In memoriam Roger Scruton
15. Jan. 2020Kommentatoren beiderseits der politischen Fronten bezeichnen den am Sonntag verstorbenen konservativen Philosophen als Verbündeten von Ministerpräsident Viktor Orbán, der ihn noch Anfang Dezember in London mit dem Ungarischen Verdienstorden ausgezeichnet hatte – nur sechs Wochen vor dem krebsbedingten Tod des britischen Denkers.
Der Onlineauftritt von Magyar Hírlap präsentiert verschiedene Videos mit Reden und Interviews von Sir Roger Scruton. Dabei nennt ihn die regierungsnahe Tageszeitung einen unerschütterlichen Konservativen und überzeugten Unterstützer Ungarns.
Auf Válasz äußert sich András Stumpf. (Vor sieben Jahren hatten Scruton und der Autor im Rahmen eines internationalen Treffens Ungarn gegen zwei prominente liberale Kritiker verteidigt und klargestellt, dass es sich bei dem Land nach wie vor um eine Demokratie handeln würde – Anm. d. Red.). Mittlerweile ist Stumpf davon überzeugt, dass er und Scruton sich damals grundsätzlich geirrt hätten. Dabei bestreitet er nach wie vor nicht, dass Ungarn eine Demokratie sei. Stumpf erinnert daran, dass Roger Scruton bereits vor dem ungarischen Ministerpräsidenten sowohl die liberale Demokratie als auch das „Soros-Netzwerk“ kritisiert und bis zum Ende seiner Tage Viktor Orbán verteidigt habe.

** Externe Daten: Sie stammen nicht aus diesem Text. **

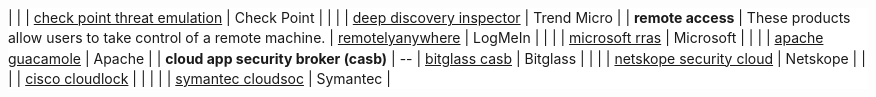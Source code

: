 |                                                         |                                                                                                                                                                                                                                                                                                                                                                                                   | [check point threat emulation](DS/Check_Point/check_point_threat_emulation/ds_check_point_check_point_threat_emulation.md)                                                         | Check Point             |
|                                                         |                                                                                                                                                                                                                                                                                                                                                                                                   | [deep discovery inspector](DS/Trend_Micro/deep_discovery_inspector/ds_trend_micro_deep_discovery_inspector.md)                                                                     | Trend Micro             |
| <b>remote access</b>                                    | These products allow users to take control of a remote machine.                                                                                                                                                                                                                                                                                                                                   | [remotelyanywhere](DS/LogMeIn/remotelyanywhere/ds_logmein_remotelyanywhere.md)                                                                                                     | LogMeIn                 |
|                                                         |                                                                                                                                                                                                                                                                                                                                                                                                   | [microsoft rras](DS/Microsoft/microsoft_rras/ds_microsoft_microsoft_rras.md)                                                                                                       | Microsoft               |
|                                                         |                                                                                                                                                                                                                                                                                                                                                                                                   | [apache guacamole](DS/Apache/apache_guacamole/ds_apache_apache_guacamole.md)                                                                                                       | Apache                  |
| <b>cloud app security broker (casb)</b>                 | --                                                                                                                                                                                                                                                                                                                                                                                                | [bitglass casb](DS/Bitglass/bitglass_casb/ds_bitglass_bitglass_casb.md)                                                                                                            | Bitglass                |
|                                                         |                                                                                                                                                                                                                                                                                                                                                                                                   | [netskope security cloud](DS/Netskope/netskope_security_cloud/ds_netskope_netskope_security_cloud.md)                                                                              | Netskope                |
|                                                         |                                                                                                                                                                                                                                                                                                                                                                                                   | [cisco cloudlock](DS//cisco_cloudlock/ds__cisco_cloudlock.md)                                                                                                                      |                         |
|                                                         |                                                                                                                                                                                                                                                                                                                                                                                                   | [symantec cloudsoc](DS/Symantec/symantec_cloudsoc/ds_symantec_symantec_cloudsoc.md)                                                                                                | Symantec                |
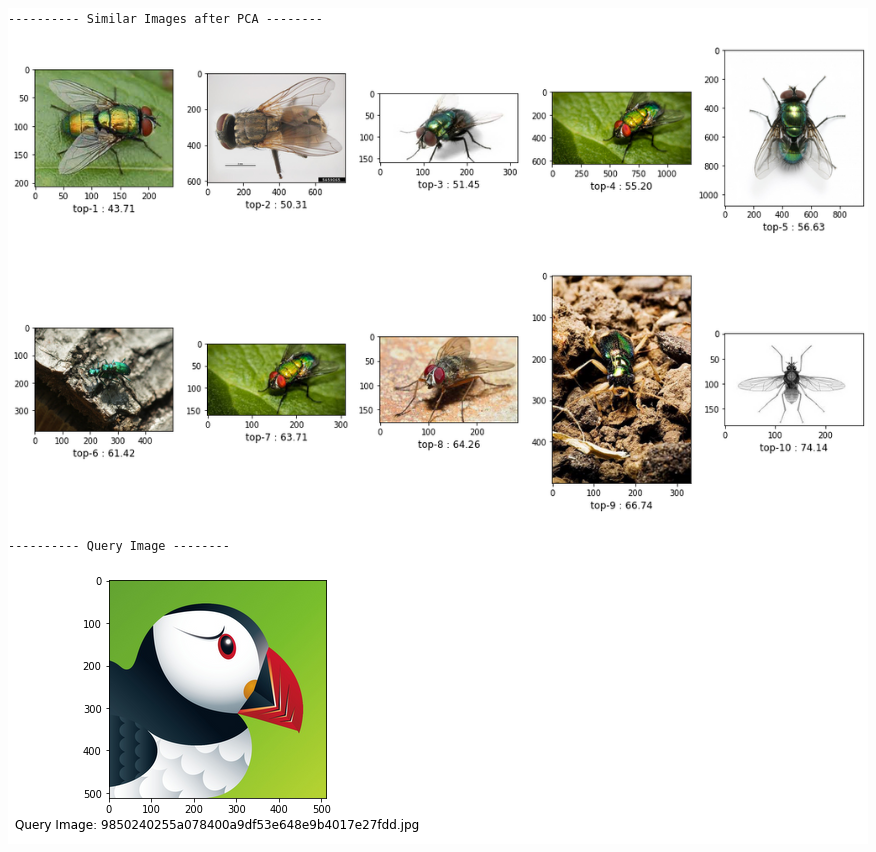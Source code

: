 

    
    ---------- Similar Images after PCA --------
    
    


    
![png](outputs/output_9_15.png)
    


    
    
    
    
    
    
    ---------- Query Image --------
    
    


    
![png](outputs/output_9_17.png)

Der marxistische Philosoph Gáspár Miklós Tamás schreibt auf Mérce, Scruton sei ein hochbegabter Kollege und einstiger Freund gewesen, der sich schließlich zu einem „ultra-reaktionären Wichtigtuer“ entwickelt habe. (Tamás, ein ehemaliger antikommunistischer Dissident, war in den 1990er Jahren ein enthusiastischer Konservativer und wählte den glühenden Anhänger osteuropäischer Dissidenten Scruton zum Paten seiner Tochter – Anm. d. Red).

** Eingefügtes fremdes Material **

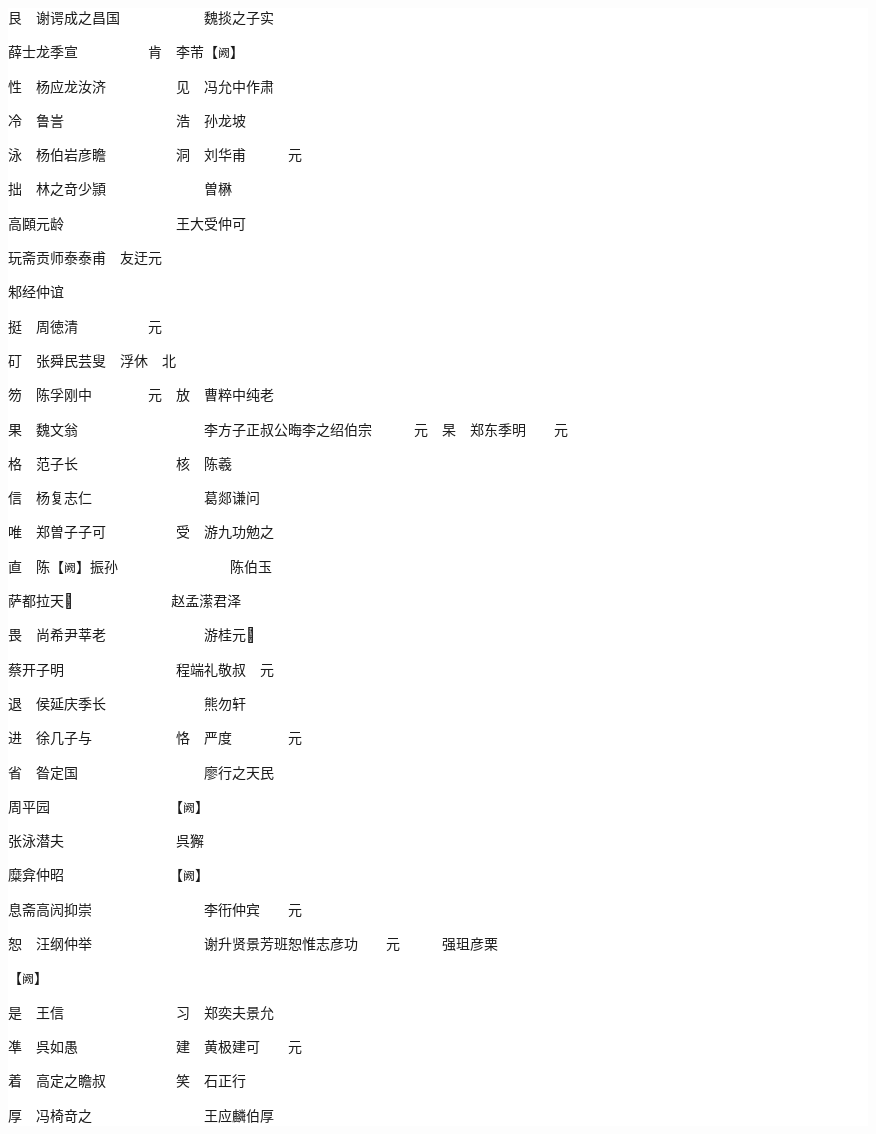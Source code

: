艮　谢谔成之昌国　　　　　　魏掞之子实  

薛士龙季宣　　　　　肯　李芾【`阙`】  

性　杨应龙汝济　　　　　见　冯允中作肃  

冷　鲁訔　　　　　　　　浩　孙龙坡  

泳　杨伯岩彦瞻　　　　　洞　刘华甫　　　元  

拙　林之竒少頴　　　　　　　曽楙  

高頥元龄　　　　　　　　王大受仲可  

玩斋贡师泰泰甫　友迂元  

邾经仲谊  

挺　周徳清　　　　　元  

矴　张舜民芸叟　浮休　北  

笏　陈孚刚中　　　　元　放　曹粹中纯老  

果　魏文翁　　　　　　　　　李方子正叔公晦李之绍伯宗　　　元　杲　郑东季明　　元  

格　范子长　　　　　　　核　陈羲  

信　杨复志仁　　　　　　　　葛郯谦问  

唯　郑曽子子可　　　　　受　游九功勉之  

直　陈【`阙`】振孙　　　　　　　　陈伯玉  

萨都拉天　　　　　　　赵孟潆君泽  

畏　尚希尹莘老　　　　　　　游桂元  

蔡开子明　　　　　　　　程端礼敬叔　元  

退　侯延庆季长　　　　　　　熊勿轩  

进　徐几子与　　　　　　恪　严度　　　　元  

省　昝定国　　　　　　　　　廖行之天民  

周平园　　　　　　　　　【`阙`】  

张泳潜夫　　　　　　　　呉獬  

糜弇仲昭　　　　　　　　【`阙`】  

息斋高闶抑崇　　　　　　　　李衎仲宾　　元  

恕　汪纲仲举　　　　　　　　谢升贤景芳班恕惟志彦功　　元　　　强珇彦栗  

【`阙`】  

是　王信　　　　　　　　习　郑奕夫景允  

凖　呉如愚　　　　　　　建　黄极建可　　元  

着　高定之瞻叔　　　　　笑　石正行  

厚　冯椅竒之　　　　　　　　王应麟伯厚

Nun wirft er Scruton vor, das Ideal des Konstitutionalismus und der Rechtsstaatlichkeit aufgegeben zu haben. (Ursprünglich hatte die Redaktion von Válasz Tamás darum gebeten, diesen Nachruf zu schreiben. Doch dann wurde eine Veröffentlichung des Textes von den Verantwortlichen bei Valász abgelehnt – Anm. d. Red.)
Frank Furedi nennt Scruton auf Látószög den zweifellos führenden konservativen Philosophen im heutigen Europa. Der in London lebende ungarischstämmige Soziologe lobt ihn für seinen Mut, wenig populäre, aber wichtige Ideale zu verteidigen.
In einem sehr emotionalen Nachruf für Mandiner fordert der Philosoph Gyula Pál die Konservativen dazu auf, „die brennende Fackel Scrutons aufzunehmen“ und „die Zukunft zu einem besseren Ort für unsere Kultur, unsere Familien, unser Land – letztlich das Leben – zu machen“.